This leads to the suspicion that the Prize Problem is simply impossible to

solve: The NS equations seem to have turbulent solutions and such solutions
cannot be expected to be neither pointwise uniquely defined nor regular. So it
appears that this is a safe formulation of the Prize Problem for which the prize
will never have to be handed out, but this was probably not the intention by
the Clay Institute.

We shall see below that the Euler equations in general lack pointwise as

well as weak exact solutions, but admit approximate weak solutions, which
carry important information.

Fig. 14.1. The mathematician David Hilbert (1862–1943), Jean Leray (1906–98)
who proved existence of weak solutions, Jacques Salomon Hadamard (1865–1963)
who first studied well-posedness of differential equations, and Sergei Lvovich Sobolev
(1908–1989) who introduced many fundamental concepts in functional analysis un-
derlying the study of partial differential equations.

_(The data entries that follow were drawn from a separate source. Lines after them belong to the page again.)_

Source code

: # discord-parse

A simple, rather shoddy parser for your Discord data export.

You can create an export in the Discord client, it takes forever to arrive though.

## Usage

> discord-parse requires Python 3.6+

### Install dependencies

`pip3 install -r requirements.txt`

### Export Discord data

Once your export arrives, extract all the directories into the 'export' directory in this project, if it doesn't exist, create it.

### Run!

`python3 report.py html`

14.2 Towards a Possible Formulation

We will now suggest a new formulation of the Prize Problem, which may not
be impossible to solve. In this formulation we relax the uniqueness question
to uniqueness of certain mean value outputs rather than pointwise uniqueness
of solutions, and we do not request a proof of regularity.

To formulate the Prize Problem in this new setting, we will be led to

extend the solution concept not only to Leray’s weak solutions, but further to
approximate weak solutions in quantitative form, as already indicated above.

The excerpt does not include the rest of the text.